(WHAT TO PRODUCE)
Look for the string "from" in the listing. Copy each line that has it.

(SOURCE RECORDS)
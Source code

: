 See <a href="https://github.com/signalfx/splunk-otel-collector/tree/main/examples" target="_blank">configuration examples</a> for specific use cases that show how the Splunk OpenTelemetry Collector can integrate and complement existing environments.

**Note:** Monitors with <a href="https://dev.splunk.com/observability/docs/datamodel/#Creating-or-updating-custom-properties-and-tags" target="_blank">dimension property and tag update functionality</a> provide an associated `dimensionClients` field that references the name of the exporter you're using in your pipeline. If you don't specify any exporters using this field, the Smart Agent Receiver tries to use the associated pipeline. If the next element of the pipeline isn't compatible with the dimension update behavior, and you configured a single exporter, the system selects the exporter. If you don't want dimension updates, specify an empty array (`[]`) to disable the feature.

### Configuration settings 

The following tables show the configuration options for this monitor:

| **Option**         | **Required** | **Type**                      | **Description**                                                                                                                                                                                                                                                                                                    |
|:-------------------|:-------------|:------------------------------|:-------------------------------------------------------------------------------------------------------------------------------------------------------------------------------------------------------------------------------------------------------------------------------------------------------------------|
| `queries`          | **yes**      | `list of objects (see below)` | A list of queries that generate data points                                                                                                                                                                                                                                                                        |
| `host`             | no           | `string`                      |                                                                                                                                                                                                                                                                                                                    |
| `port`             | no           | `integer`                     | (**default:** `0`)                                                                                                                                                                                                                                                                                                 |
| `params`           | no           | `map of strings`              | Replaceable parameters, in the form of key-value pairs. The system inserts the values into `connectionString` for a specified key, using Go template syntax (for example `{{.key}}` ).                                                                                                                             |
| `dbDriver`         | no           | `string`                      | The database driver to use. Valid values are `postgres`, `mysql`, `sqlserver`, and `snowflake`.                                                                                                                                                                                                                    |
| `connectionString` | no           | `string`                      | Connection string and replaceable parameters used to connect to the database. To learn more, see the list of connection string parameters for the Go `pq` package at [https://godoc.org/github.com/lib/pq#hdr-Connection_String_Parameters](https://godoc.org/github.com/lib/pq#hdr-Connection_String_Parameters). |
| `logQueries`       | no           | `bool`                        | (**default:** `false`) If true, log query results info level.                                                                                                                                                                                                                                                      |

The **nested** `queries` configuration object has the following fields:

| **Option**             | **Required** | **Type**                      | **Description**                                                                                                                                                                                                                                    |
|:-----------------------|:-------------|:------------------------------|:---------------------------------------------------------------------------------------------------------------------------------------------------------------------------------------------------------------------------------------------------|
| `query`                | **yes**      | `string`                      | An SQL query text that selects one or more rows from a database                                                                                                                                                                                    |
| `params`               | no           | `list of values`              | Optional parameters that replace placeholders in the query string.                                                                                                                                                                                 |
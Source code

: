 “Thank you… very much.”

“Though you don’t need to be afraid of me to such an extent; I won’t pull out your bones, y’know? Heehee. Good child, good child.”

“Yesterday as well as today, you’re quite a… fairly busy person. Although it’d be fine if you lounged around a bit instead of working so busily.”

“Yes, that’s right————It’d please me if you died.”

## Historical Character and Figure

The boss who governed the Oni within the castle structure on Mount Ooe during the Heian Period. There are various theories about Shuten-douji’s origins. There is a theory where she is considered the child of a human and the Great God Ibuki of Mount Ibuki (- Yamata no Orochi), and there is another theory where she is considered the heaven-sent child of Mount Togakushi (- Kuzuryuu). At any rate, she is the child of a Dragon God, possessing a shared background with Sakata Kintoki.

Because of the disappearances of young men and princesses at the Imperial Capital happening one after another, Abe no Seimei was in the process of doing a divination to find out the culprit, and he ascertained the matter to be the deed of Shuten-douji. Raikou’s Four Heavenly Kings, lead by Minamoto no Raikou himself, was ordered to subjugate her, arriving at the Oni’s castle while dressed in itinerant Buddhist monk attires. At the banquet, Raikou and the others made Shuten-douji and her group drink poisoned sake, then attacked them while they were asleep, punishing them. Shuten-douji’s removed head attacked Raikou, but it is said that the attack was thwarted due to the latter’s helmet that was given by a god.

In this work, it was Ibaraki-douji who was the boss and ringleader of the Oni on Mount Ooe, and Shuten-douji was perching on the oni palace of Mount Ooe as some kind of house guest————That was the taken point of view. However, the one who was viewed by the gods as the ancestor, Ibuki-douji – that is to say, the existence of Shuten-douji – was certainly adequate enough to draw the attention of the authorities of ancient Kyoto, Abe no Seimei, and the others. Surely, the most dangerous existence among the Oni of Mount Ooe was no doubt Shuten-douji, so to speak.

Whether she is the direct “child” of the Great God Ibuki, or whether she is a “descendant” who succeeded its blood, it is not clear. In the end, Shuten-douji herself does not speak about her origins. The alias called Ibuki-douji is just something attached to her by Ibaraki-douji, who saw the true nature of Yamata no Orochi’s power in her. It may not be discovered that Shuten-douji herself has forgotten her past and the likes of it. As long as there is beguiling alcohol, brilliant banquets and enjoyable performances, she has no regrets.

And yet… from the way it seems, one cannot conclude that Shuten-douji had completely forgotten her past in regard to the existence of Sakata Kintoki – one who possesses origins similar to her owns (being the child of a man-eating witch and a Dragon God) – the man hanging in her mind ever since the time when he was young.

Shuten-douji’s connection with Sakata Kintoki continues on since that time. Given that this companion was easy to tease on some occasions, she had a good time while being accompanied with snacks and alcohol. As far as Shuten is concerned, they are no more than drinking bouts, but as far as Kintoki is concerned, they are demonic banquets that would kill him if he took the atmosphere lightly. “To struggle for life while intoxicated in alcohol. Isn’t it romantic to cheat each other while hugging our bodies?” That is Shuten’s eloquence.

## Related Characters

(WRITTEN RESPONSE)
| `query`                | **yes**      | `string`                      | An SQL query text that selects one or more rows from a database                                                                                                                                                                                    |
And yet… from the way it seems, one cannot conclude that Shuten-douji had completely forgotten her past in regard to the existence of Sakata Kintoki – one who possesses origins similar to her owns (being the child of a man-eating witch and a Dragon God) – the man hanging in her mind ever since the time when he was young.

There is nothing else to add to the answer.